■ **Records shown**

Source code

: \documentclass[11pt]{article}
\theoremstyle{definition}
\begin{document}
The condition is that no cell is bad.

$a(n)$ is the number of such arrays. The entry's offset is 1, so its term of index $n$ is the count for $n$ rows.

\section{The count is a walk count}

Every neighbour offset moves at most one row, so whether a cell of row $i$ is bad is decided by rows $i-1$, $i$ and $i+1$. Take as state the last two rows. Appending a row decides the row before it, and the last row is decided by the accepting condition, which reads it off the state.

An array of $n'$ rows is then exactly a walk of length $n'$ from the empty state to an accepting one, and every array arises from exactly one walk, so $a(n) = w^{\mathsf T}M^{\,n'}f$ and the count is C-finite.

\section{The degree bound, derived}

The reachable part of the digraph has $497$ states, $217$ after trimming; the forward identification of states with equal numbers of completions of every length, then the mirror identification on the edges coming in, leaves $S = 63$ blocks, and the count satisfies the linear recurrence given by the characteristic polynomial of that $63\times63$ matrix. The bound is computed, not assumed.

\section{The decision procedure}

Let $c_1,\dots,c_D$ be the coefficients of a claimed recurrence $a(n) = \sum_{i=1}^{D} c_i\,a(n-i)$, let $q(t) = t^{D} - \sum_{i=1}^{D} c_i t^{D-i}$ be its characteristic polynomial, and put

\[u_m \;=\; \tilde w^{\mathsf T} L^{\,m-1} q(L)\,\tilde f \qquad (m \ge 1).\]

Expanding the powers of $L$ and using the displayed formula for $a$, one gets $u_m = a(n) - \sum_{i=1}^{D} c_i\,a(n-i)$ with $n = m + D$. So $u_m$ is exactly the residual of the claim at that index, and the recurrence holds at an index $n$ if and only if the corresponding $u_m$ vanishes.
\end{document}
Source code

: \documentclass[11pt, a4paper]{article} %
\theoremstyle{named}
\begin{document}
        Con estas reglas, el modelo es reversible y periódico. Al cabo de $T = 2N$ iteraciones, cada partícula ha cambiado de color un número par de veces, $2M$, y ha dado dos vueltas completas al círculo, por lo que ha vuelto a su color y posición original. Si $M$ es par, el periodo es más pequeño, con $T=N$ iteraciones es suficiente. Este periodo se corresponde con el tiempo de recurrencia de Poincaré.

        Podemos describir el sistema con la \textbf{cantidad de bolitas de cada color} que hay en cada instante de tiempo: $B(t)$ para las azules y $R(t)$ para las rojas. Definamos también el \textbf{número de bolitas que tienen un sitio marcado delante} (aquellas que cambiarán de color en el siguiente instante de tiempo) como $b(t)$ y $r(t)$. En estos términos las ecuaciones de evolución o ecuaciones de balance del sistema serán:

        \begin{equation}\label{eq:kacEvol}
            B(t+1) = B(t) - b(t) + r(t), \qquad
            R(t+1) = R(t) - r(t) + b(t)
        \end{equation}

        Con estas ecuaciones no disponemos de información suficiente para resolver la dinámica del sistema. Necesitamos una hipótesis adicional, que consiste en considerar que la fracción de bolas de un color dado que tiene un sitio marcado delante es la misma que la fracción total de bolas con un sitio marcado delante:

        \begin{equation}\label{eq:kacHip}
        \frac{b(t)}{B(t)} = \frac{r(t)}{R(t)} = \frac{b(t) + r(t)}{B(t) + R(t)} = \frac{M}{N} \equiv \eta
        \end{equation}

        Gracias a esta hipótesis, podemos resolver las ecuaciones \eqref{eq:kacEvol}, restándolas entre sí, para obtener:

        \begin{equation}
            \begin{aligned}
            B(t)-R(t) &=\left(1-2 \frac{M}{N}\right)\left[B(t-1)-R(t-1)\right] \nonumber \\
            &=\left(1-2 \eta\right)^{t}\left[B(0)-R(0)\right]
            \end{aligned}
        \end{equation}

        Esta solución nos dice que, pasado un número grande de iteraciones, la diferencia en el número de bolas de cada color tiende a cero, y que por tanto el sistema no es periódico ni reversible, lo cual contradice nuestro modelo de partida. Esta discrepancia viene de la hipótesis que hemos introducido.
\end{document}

■ **Problem**
Go through the listing above and copy each line where the string "qquad" appears.

■ **Exercise result**
\[u_m \;=\; \tilde w^{\mathsf T} L^{\,m-1} q(L)\,\tilde f \qquad (m \ge 1).\]
            B(t+1) = B(t) - b(t) + r(t), \qquad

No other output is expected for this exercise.